╔══

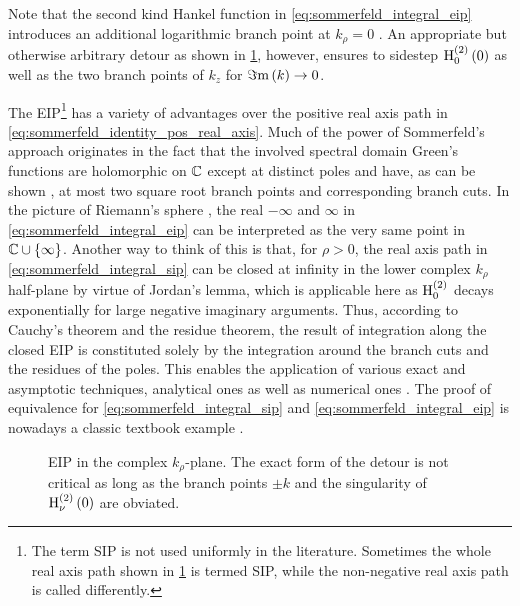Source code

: Note that the second kind Hankel function in \eqref{eq:sommerfeld_integral_eip}
introduces an additional logarithmic branch point at $k_\rho = 0$
\cite{Olver2010}.
An appropriate but otherwise arbitrary detour as shown in \cref{fig:si_paths},
however, ensures to sidestep $\besselh{2}{0} \left(0\right)$ as well as the
two branch points of $k_z$ for $\imag{k} \to 0$.
	
The \ac{EIP}\footnote{The term \acf{SIP} is not used uniformly in the
literature.
Sometimes the whole real axis path shown in \cref{fig:si_paths} is termed
\ac{SIP}, while the non-negative real axis path is called differently.}
has a variety of advantages over the positive real axis path in
\eqref{eq:sommerfeld_identity_pos_real_axis}.
Much of the power of Sommerfeld's approach originates in the fact that the
involved spectral domain Green's functions are holomorphic on $\C$ except at 
distinct poles and have, as can be shown \cite{Michalski2016b}, at most two
square root branch points and corresponding branch cuts.
In the picture of Riemann's sphere \cite[180]{Meyberg2006}, the real
$-\infty$ and $\infty$ in \eqref{eq:sommerfeld_integral_eip} can be interpreted
as the very same point in $\C \cup \left\{\infty\right\}$.
Another way to think of this is that, for $\rho > 0$, the real axis path in
\eqref{eq:sommerfeld_integral_sip} can be closed at infinity in the lower
complex $k_\rho$ half-plane by virtue of Jordan's lemma, which is applicable
here as $\besselh{2}{0}$ decays exponentially for large negative imaginary
arguments.
Thus, according to Cauchy's theorem and the residue theorem, the result of
integration along the closed \ac{EIP} is constituted solely by the integration
around the branch cuts and the residues of the poles.
This enables the application of various exact and asymptotic techniques,
analytical ones as well as numerical ones
\cite{Sommerfeld1964,Chew1999,Michalski1985a,Michalski2016b}.
The proof of equivalence for \eqref{eq:sommerfeld_integral_sip} and
\eqref{eq:sommerfeld_integral_eip} is nowadays a classic textbook example
\cite[203]{Sommerfeld1964}.

\begin{figure}
	\centering
	\caption[\Acf{EIP}]
	{\Acf{EIP} in the complex $k_\rho$-plane.
	The exact form of the detour is not critical as long as the branch points
	$\pm k$ and the singularity of $\besselh{2}{\nu} \left(0\right)$ are
	obviated.}
	\label{fig:si_paths}
\end{figure}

╚══

§ ACTIVITY: Copy out all lines above that include the string "complex".

§ RESULT OF THIS EXERCISE:
complex $k_\rho$ half-plane by virtue of Jordan's lemma, which is applicable
	{\Acf{EIP} in the complex $k_\rho$-plane.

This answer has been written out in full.